» **Action item**
Please retype the records below exactly, omitting any images.

----

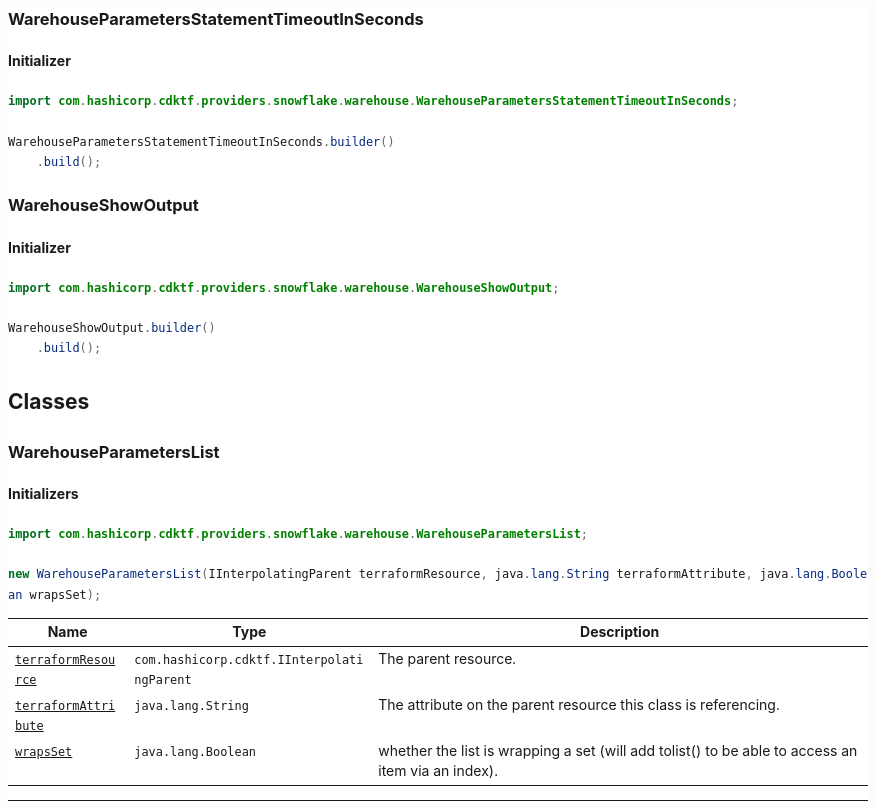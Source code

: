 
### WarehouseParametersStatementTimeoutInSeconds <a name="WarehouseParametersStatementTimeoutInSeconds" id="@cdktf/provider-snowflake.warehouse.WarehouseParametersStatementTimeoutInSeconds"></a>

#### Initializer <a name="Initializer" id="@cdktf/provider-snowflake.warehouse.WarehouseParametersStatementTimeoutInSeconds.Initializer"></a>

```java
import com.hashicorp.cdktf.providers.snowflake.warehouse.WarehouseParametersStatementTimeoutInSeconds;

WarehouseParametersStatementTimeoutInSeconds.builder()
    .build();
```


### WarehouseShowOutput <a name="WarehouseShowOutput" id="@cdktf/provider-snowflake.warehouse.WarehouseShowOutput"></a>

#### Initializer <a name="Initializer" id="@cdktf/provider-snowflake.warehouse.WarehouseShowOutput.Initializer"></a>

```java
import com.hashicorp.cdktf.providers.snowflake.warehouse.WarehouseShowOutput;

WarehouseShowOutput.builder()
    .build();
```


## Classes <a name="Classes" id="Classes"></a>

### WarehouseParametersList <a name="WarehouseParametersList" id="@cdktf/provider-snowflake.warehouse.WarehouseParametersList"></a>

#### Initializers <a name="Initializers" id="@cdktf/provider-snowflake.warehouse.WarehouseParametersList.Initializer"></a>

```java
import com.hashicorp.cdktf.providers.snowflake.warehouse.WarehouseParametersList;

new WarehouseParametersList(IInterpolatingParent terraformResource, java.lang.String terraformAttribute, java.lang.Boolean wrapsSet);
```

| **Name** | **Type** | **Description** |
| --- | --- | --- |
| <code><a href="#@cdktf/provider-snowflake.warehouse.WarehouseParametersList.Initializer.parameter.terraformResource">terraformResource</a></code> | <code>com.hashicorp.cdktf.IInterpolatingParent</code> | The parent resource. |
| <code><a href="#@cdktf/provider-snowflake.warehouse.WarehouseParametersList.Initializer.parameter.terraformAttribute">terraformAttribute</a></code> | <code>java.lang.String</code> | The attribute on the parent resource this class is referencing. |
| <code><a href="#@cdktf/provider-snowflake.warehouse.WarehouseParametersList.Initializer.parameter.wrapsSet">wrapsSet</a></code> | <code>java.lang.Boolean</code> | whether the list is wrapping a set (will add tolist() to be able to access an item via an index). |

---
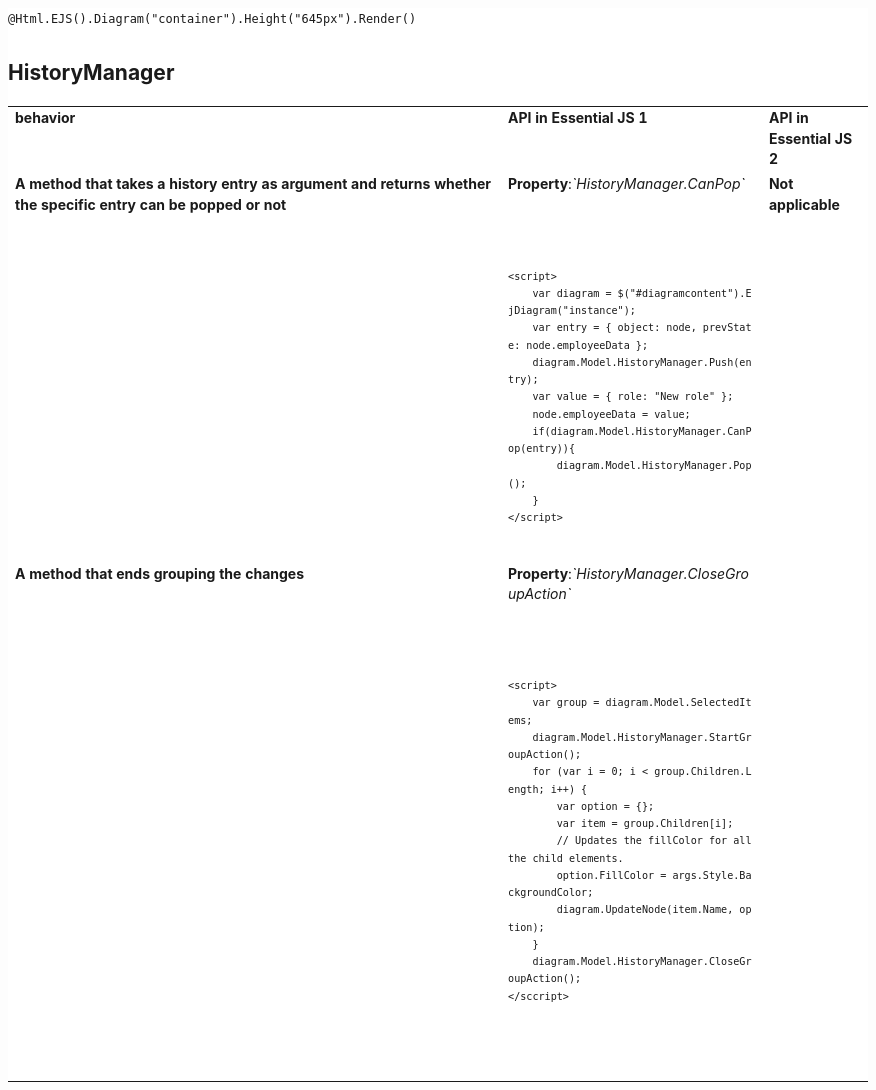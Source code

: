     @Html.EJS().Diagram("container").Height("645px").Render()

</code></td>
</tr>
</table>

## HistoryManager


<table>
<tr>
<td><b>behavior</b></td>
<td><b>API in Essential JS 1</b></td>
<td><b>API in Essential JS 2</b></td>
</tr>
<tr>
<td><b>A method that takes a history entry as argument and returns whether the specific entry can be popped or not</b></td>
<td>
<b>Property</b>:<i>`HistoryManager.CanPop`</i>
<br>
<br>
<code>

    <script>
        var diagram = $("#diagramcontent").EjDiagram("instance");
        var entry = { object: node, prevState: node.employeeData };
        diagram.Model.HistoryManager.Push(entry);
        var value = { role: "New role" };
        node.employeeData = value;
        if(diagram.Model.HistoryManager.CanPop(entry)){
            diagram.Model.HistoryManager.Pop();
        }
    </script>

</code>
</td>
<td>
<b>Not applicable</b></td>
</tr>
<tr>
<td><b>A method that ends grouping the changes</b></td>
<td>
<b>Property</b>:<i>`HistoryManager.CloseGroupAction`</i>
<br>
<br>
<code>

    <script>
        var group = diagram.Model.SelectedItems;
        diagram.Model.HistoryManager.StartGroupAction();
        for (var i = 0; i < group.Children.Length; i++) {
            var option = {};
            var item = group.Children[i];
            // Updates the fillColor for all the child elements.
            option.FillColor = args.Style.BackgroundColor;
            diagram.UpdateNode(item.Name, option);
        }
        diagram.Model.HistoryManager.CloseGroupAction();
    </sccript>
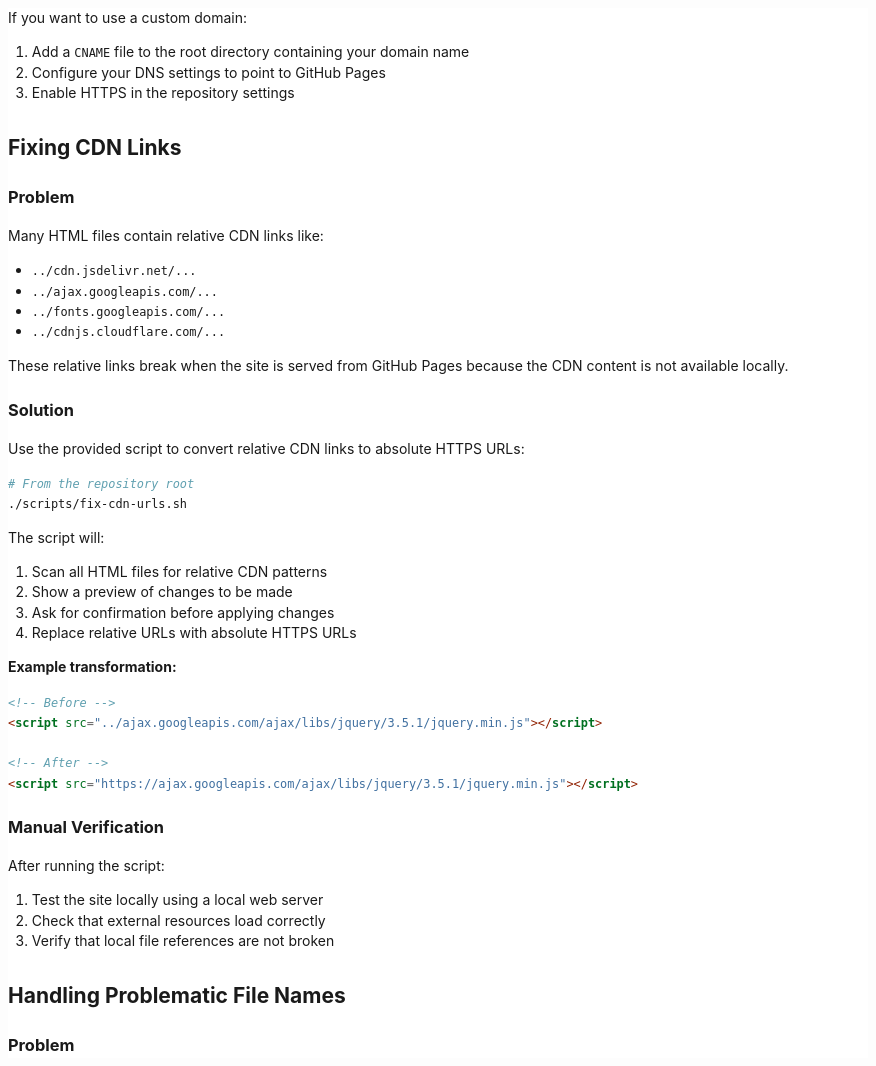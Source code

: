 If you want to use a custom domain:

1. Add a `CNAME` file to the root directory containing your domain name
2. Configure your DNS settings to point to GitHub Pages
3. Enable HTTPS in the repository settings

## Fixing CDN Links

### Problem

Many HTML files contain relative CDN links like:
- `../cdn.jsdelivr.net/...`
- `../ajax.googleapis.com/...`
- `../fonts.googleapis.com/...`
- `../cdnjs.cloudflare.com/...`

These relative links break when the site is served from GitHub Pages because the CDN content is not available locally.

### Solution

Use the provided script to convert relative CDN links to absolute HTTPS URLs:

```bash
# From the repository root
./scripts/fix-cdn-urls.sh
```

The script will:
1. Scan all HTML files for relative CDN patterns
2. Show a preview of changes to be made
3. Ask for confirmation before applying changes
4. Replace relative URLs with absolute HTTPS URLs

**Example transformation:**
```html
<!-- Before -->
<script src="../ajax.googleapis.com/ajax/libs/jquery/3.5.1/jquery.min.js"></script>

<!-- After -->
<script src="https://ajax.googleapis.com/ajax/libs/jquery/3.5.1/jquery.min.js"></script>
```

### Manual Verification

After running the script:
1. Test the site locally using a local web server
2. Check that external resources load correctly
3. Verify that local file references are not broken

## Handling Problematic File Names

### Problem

----

» **Result of this exercise**
Source code

: 
### WarehouseParametersStatementTimeoutInSeconds <a name="WarehouseParametersStatementTimeoutInSeconds" id="@cdktf/provider-snowflake.warehouse.WarehouseParametersStatementTimeoutInSeconds"></a>

#### Initializer <a name="Initializer" id="@cdktf/provider-snowflake.warehouse.WarehouseParametersStatementTimeoutInSeconds.Initializer"></a>

```java
import com.hashicorp.cdktf.providers.snowflake.warehouse.WarehouseParametersStatementTimeoutInSeconds;

WarehouseParametersStatementTimeoutInSeconds.builder()
    .build();
```


### WarehouseShowOutput <a name="WarehouseShowOutput" id="@cdktf/provider-snowflake.warehouse.WarehouseShowOutput"></a>

#### Initializer <a name="Initializer" id="@cdktf/provider-snowflake.warehouse.WarehouseShowOutput.Initializer"></a>

```java
import com.hashicorp.cdktf.providers.snowflake.warehouse.WarehouseShowOutput;

WarehouseShowOutput.builder()
    .build();
```


## Classes <a name="Classes" id="Classes"></a>

### WarehouseParametersList <a name="WarehouseParametersList" id="@cdktf/provider-snowflake.warehouse.WarehouseParametersList"></a>

#### Initializers <a name="Initializers" id="@cdktf/provider-snowflake.warehouse.WarehouseParametersList.Initializer"></a>

```java
import com.hashicorp.cdktf.providers.snowflake.warehouse.WarehouseParametersList;

new WarehouseParametersList(IInterpolatingParent terraformResource, java.lang.String terraformAttribute, java.lang.Boolean wrapsSet);
```

| **Name** | **Type** | **Description** |
| --- | --- | --- |
| <code><a href="#@cdktf/provider-snowflake.warehouse.WarehouseParametersList.Initializer.parameter.terraformResource">terraformResource</a></code> | <code>com.hashicorp.cdktf.IInterpolatingParent</code> | The parent resource. |
| <code><a href="#@cdktf/provider-snowflake.warehouse.WarehouseParametersList.Initializer.parameter.terraformAttribute">terraformAttribute</a></code> | <code>java.lang.String</code> | The attribute on the parent resource this class is referencing. |
| <code><a href="#@cdktf/provider-snowflake.warehouse.WarehouseParametersList.Initializer.parameter.wrapsSet">wrapsSet</a></code> | <code>java.lang.Boolean</code> | whether the list is wrapping a set (will add tolist() to be able to access an item via an index). |

---
Source code

:     @Html.EJS().Diagram("container").Height("645px").Render()

</code></td>
</tr>
</table>

## HistoryManager


<table>
<tr>
<td><b>behavior</b></td>
<td><b>API in Essential JS 1</b></td>
<td><b>API in Essential JS 2</b></td>
</tr>
<tr>
<td><b>A method that takes a history entry as argument and returns whether the specific entry can be popped or not</b></td>
<td>
<b>Property</b>:<i>`HistoryManager.CanPop`</i>
<br>
<br>
<code>

    <script>
        var diagram = $("#diagramcontent").EjDiagram("instance");
        var entry = { object: node, prevState: node.employeeData };
        diagram.Model.HistoryManager.Push(entry);
        var value = { role: "New role" };
        node.employeeData = value;
        if(diagram.Model.HistoryManager.CanPop(entry)){
            diagram.Model.HistoryManager.Pop();
        }
    </script>

</code>
</td>
<td>
<b>Not applicable</b></td>
</tr>
<tr>
<td><b>A method that ends grouping the changes</b></td>
<td>
<b>Property</b>:<i>`HistoryManager.CloseGroupAction`</i>
<br>
<br>
<code>

    <script>
        var group = diagram.Model.SelectedItems;
        diagram.Model.HistoryManager.StartGroupAction();
        for (var i = 0; i < group.Children.Length; i++) {
            var option = {};
            var item = group.Children[i];
            // Updates the fillColor for all the child elements.
            option.FillColor = args.Style.BackgroundColor;
            diagram.UpdateNode(item.Name, option);
        }
        diagram.Model.HistoryManager.CloseGroupAction();
    </sccript>
Source code

: If you want to use a custom domain:

1. Add a `CNAME` file to the root directory containing your domain name
2. Configure your DNS settings to point to GitHub Pages
3. Enable HTTPS in the repository settings

## Fixing CDN Links

### Problem

Many HTML files contain relative CDN links like:
- `../cdn.jsdelivr.net/...`
- `../ajax.googleapis.com/...`
- `../fonts.googleapis.com/...`
- `../cdnjs.cloudflare.com/...`

These relative links break when the site is served from GitHub Pages because the CDN content is not available locally.

### Solution

Use the provided script to convert relative CDN links to absolute HTTPS URLs:

```bash
# From the repository root
./scripts/fix-cdn-urls.sh
```

The script will:
1. Scan all HTML files for relative CDN patterns
2. Show a preview of changes to be made
3. Ask for confirmation before applying changes
4. Replace relative URLs with absolute HTTPS URLs

**Example transformation:**
```html
<!-- Before -->
<script src="../ajax.googleapis.com/ajax/libs/jquery/3.5.1/jquery.min.js"></script>

<!-- After -->
<script src="https://ajax.googleapis.com/ajax/libs/jquery/3.5.1/jquery.min.js"></script>
```

### Manual Verification

After running the script:
1. Test the site locally using a local web server
2. Check that external resources load correctly
3. Verify that local file references are not broken

## Handling Problematic File Names

### Problem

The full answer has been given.